__WHAT YOU WILL DO__
Pick out each line in these entries that contains the string "https".

[Collected data]
---------------
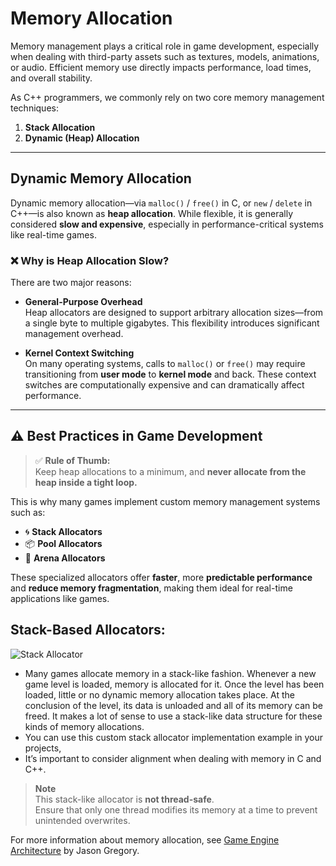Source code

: # Memory Allocation

Memory management plays a critical role in game development, especially when dealing with third-party assets such as textures, models, animations, or audio. Efficient memory use directly impacts performance, load times, and overall stability.

As C++ programmers, we commonly rely on two core memory management techniques:

1. **Stack Allocation**
2. **Dynamic (Heap) Allocation**

---

## Dynamic Memory Allocation

Dynamic memory allocation—via `malloc()` / `free()` in C, or `new` / `delete` in C++—is also known as **heap allocation**. While flexible, it is generally considered **slow and expensive**, especially in performance-critical systems like real-time games.

### ❌ Why is Heap Allocation Slow?

There are two major reasons:

- **General-Purpose Overhead**  
  Heap allocators are designed to support arbitrary allocation sizes—from a single byte to multiple gigabytes. This flexibility introduces significant management overhead.

- **Kernel Context Switching**  
  On many operating systems, calls to `malloc()` or `free()` may require transitioning from **user mode** to **kernel mode** and back. These context switches are computationally expensive and can dramatically affect performance.

---

## ⚠️ Best Practices in Game Development

> ✅ **Rule of Thumb:**  
> Keep heap allocations to a minimum, and **never allocate from the heap inside a tight loop.**

This is why many games implement custom memory management systems such as:

- 🌀 **Stack Allocators**
- 📦 **Pool Allocators**
- 🧱 **Arena Allocators**

These specialized allocators offer **faster**, more **predictable performance** and **reduce memory fragmentation**, making them ideal for real-time applications like games.

## Stack-Based Allocators:
![Stack Allocator](https://www.gingerbill.org/images/memory-allocation-strategies/stack_allocator_alloc.svg)


- Many games allocate memory in a stack-like fashion. Whenever a new game 
level is loaded, memory is allocated for it. Once the level has been loaded, 
little or no dynamic memory allocation takes place. At the conclusion of 
the level, its data is unloaded and all of its memory can be freed. It makes 
a lot of sense to use a stack-like data structure for these kinds of memory 
allocations.
- You can use this custom stack allocator implementation example in your projects,
- It’s important to consider alignment when dealing with memory in C and C++.
> **Note**  
> This stack-like allocator is **not thread-safe**.  
> Ensure that only one thread modifies its memory at a time to prevent unintended overwrites.

For more information about memory allocation, see [Game Engine Architecture](https://www.gameenginebook.com/) by Jason Gregory.


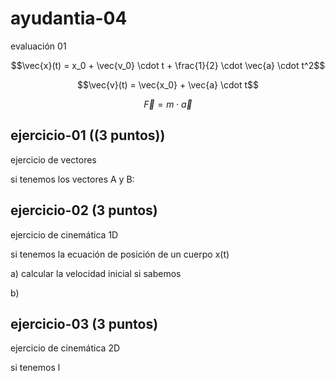 # ayudantia-04

evaluación 01

$$\vec{x}(t) = x_0 + \vec{v_0} \cdot t + \frac{1}{2} \cdot \vec{a} \cdot t^2$$

$$\vec{v}(t) = \vec{x_0} + \vec{a} \cdot t$$

$$\vec{F} = m \cdot \vec{a}$$

## ejercicio-01 ((3 puntos))

ejercicio de vectores

si tenemos los vectores A y B:

## ejercicio-02 (3 puntos)

ejercicio de cinemática 1D

si tenemos la ecuación de posición de un cuerpo x(t)

a) calcular la velocidad inicial si sabemos

b)

## ejercicio-03 (3 puntos)

ejercicio de cinemática 2D

si tenemos l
---------------
__RESULT__
![Stack Allocator](https://www.gingerbill.org/images/memory-allocation-strategies/stack_allocator_alloc.svg)
For more information about memory allocation, see [Game Engine Architecture](https://www.gameenginebook.com/) by Jason Gregory.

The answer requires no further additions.